YellowLioness Posted May 31, 2006 Posted May 31, 2006 You deserve better, hon. It seems that he does have good qualities, but none of those good qualities center on being a good partner. Plus, you're both so incredibly young. Wow...to be 19 again and know what I know now! (sigh) Anyway, he's too young to be committed to you. Graduation is coming, he's thinking about starting college (and probably all the other girls he will meet there) or, if not college, then getting on with the rest of his life's ambitions. Honestly, most men aren't really ready to be married until they are at least 30 something. Yeah, most men like establishing long term relationships with women, but he is too young for that, even. Just let him go, and then YOU go do what you want to do with life. Life is way too short to let boys bother you. Good luck!
Outcast Posted June 1, 2006 Posted June 1, 2006 Oh woah. This is what happens when you start having sex - now see why people suggest people wait? Now you're one endless guage measuring if he's touching you or not or making love or not or enjoying making love or not and then reacting emotionally and making you both crazy. Sex changes a relationship - as you see very clearly now. I suggest you step back, take a deep breath, and turn down your reactiveness as well as the measuring guage. This 'sudden change' is not restricted to him - you, too, have changed and you both need to negotiate this new form of relationship carefully and with consideration for each other. Step one is to calm down and quit analyzing every single thing.
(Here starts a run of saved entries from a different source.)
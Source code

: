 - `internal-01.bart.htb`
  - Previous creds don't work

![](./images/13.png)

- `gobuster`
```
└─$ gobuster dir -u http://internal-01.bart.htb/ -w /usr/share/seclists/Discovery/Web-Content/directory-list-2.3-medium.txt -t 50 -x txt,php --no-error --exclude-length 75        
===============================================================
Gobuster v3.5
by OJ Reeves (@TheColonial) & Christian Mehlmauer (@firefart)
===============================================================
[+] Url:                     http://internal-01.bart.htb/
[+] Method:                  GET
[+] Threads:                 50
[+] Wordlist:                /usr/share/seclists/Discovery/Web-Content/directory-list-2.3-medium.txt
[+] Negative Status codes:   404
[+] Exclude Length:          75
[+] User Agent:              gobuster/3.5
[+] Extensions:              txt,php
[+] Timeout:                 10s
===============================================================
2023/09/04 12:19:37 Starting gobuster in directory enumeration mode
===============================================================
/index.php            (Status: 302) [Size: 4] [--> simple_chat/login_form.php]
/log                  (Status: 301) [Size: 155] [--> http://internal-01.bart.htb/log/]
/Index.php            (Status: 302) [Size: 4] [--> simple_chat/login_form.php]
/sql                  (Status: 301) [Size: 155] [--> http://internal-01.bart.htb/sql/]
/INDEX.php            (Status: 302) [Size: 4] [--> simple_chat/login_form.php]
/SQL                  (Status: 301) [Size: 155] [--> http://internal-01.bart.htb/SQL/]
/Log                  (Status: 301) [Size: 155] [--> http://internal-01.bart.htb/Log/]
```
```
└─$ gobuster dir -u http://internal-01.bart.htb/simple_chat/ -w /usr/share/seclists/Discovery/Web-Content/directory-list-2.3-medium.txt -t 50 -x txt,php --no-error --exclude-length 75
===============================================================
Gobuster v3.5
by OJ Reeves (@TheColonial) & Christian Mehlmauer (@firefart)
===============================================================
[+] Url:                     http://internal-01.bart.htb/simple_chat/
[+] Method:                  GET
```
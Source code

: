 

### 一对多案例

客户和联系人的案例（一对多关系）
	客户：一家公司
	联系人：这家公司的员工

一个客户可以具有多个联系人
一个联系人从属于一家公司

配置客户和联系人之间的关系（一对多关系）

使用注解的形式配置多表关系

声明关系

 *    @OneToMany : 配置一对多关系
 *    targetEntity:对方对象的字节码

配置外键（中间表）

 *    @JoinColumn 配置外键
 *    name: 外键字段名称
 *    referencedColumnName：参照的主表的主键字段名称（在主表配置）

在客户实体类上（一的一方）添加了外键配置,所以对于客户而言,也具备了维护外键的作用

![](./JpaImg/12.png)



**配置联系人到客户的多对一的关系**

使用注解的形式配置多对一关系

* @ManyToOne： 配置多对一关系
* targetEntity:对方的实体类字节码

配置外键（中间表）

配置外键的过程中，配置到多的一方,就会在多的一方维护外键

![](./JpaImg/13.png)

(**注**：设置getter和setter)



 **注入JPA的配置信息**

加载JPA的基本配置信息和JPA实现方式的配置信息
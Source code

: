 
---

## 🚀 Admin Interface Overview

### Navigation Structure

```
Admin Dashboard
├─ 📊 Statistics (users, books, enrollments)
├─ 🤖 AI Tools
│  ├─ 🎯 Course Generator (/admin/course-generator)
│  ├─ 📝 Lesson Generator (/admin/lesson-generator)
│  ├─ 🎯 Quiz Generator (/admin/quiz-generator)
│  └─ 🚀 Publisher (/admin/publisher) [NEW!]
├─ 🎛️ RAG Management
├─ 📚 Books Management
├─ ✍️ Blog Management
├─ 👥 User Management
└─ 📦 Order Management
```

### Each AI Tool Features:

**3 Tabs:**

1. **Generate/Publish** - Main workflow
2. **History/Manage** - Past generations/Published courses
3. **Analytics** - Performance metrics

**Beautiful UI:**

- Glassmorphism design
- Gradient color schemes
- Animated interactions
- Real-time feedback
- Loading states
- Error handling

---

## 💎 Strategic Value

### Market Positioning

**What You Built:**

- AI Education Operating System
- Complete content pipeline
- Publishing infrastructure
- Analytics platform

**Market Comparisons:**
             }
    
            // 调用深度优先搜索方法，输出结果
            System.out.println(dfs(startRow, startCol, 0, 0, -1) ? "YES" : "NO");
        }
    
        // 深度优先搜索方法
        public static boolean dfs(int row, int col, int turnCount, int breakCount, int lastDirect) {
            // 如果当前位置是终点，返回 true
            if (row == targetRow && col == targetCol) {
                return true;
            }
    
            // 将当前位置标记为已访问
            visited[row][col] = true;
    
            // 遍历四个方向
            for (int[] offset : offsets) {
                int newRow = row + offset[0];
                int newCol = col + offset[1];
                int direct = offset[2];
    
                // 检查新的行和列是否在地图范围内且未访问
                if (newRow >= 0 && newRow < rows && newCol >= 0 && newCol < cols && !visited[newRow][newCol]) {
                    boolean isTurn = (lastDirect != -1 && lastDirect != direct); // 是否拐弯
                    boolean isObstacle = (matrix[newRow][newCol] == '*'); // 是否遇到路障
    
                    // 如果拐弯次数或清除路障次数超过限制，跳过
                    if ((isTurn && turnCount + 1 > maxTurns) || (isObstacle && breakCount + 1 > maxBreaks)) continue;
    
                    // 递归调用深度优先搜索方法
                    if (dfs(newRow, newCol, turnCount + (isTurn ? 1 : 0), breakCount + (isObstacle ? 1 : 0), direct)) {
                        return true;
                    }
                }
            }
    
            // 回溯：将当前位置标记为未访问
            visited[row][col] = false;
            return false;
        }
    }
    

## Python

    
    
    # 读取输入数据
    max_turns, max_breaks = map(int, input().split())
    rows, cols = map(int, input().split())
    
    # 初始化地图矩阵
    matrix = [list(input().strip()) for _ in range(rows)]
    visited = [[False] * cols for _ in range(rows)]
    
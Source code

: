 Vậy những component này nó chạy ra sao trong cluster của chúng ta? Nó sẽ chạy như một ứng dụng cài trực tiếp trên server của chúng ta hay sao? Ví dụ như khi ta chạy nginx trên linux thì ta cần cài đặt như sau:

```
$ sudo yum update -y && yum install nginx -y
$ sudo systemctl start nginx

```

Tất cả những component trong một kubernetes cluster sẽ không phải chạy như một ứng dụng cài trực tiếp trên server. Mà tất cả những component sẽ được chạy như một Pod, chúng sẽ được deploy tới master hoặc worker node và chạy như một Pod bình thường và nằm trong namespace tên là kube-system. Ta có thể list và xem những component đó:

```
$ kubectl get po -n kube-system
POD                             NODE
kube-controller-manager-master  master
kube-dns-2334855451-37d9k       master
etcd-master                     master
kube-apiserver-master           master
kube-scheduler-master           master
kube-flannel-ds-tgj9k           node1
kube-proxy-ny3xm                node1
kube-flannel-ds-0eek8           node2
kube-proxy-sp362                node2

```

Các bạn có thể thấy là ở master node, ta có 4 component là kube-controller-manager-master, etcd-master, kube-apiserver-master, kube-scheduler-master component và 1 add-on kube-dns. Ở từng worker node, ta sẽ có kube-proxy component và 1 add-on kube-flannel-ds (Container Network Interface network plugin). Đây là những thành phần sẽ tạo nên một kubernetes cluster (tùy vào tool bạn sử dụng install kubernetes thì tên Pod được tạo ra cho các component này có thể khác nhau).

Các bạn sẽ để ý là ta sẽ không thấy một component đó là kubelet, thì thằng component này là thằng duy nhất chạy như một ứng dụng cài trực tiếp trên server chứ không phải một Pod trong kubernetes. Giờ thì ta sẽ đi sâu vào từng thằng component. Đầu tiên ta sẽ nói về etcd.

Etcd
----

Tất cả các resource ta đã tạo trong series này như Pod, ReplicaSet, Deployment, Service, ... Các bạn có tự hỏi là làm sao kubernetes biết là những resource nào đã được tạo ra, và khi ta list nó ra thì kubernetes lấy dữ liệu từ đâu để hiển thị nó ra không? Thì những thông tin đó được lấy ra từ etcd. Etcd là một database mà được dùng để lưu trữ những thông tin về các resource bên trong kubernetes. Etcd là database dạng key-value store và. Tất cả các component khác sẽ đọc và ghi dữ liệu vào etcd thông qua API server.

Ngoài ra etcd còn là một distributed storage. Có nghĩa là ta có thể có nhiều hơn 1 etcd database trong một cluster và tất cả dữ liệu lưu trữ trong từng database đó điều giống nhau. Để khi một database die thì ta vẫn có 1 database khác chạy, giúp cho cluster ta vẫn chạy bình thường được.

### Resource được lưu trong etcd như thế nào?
Jyl_Unit Posted June 1, 2006 Posted June 1, 2006 How much does it suck that girls mature faster than guys? You deserve better than this guy. Though he has some great qualities, they mean nothing right now if you aren't happy. And though he might 'be perfect' in five years, you caught him now. Let him go. There is no reason to be on this roller coaster. You will find someone with all those great qualities you want and you will be happy. Keep looking forward. Boys suck anyway.